### Task to complete
Give the count of lines in the records below that contain "addDomain", with no other words.

╔══

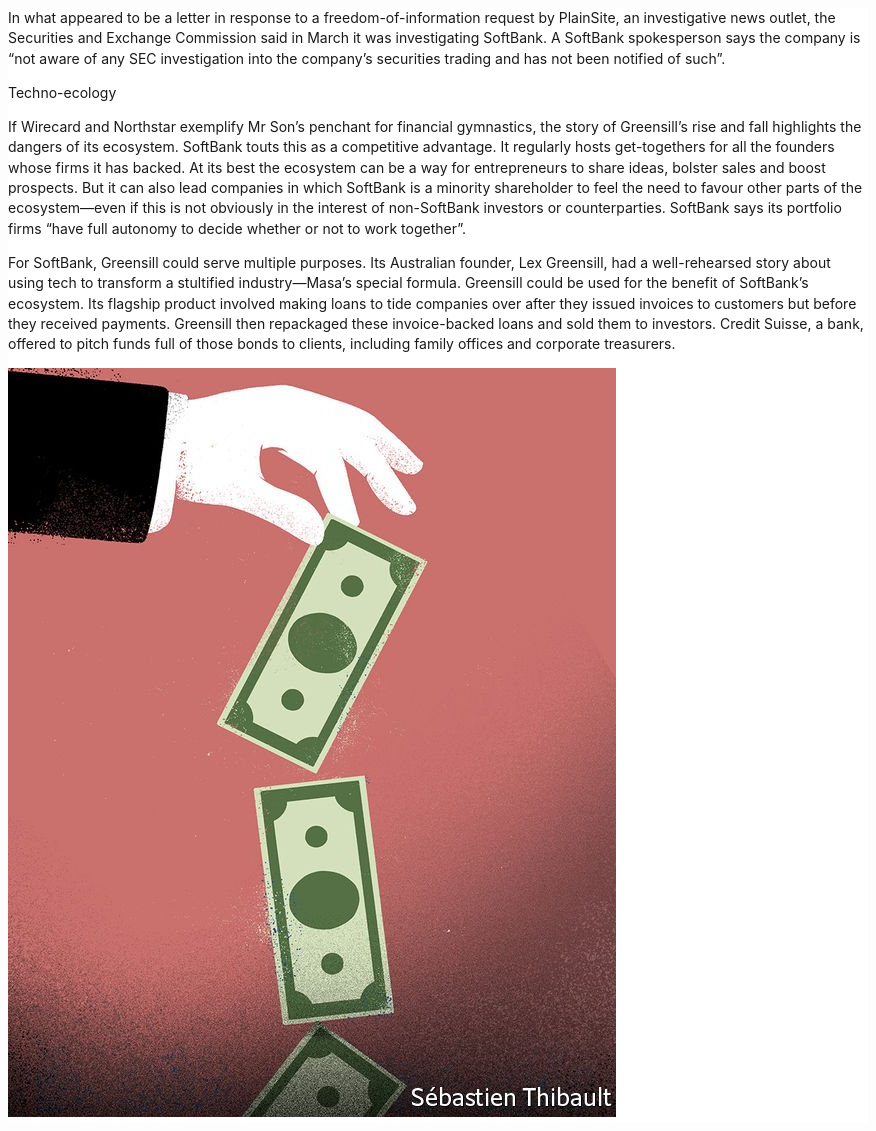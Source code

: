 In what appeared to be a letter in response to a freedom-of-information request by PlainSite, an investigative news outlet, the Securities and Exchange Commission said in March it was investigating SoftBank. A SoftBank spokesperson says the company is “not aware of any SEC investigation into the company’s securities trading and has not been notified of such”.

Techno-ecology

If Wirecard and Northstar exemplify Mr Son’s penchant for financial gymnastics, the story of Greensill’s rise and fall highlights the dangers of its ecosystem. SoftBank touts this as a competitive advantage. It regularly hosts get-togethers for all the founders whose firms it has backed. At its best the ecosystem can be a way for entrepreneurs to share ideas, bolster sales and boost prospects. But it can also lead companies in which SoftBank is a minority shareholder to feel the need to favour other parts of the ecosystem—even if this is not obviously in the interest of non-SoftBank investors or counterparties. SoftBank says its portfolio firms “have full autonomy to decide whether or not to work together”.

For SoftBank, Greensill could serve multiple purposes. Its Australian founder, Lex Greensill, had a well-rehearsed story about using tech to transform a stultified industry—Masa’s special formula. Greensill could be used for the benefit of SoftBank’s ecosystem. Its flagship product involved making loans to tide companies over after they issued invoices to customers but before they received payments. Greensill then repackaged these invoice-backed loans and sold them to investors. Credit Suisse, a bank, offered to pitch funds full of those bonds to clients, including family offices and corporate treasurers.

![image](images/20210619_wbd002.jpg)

╚══
╔══

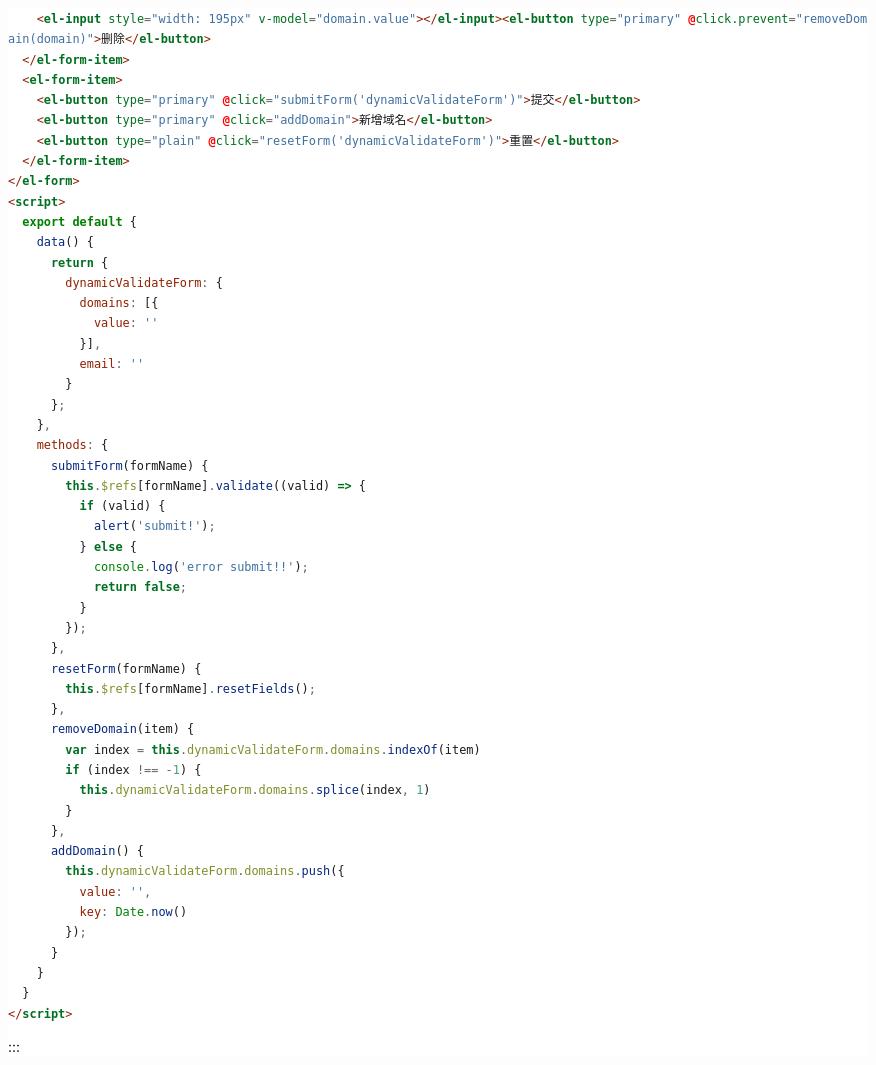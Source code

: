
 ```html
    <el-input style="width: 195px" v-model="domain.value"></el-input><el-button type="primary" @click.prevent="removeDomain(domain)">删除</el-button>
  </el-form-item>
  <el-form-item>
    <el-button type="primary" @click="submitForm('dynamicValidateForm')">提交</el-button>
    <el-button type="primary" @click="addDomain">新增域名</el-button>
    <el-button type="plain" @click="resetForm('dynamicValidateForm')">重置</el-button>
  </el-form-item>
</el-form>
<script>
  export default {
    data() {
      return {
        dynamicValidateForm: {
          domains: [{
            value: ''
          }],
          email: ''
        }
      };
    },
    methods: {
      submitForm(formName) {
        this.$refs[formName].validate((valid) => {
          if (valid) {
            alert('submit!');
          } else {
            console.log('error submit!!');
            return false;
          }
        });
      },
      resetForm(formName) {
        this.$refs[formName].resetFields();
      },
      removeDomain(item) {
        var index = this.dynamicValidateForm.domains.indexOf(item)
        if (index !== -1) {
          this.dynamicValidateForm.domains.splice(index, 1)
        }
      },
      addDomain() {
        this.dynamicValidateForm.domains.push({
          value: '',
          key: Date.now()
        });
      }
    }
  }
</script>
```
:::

╚══

### Exercise result
2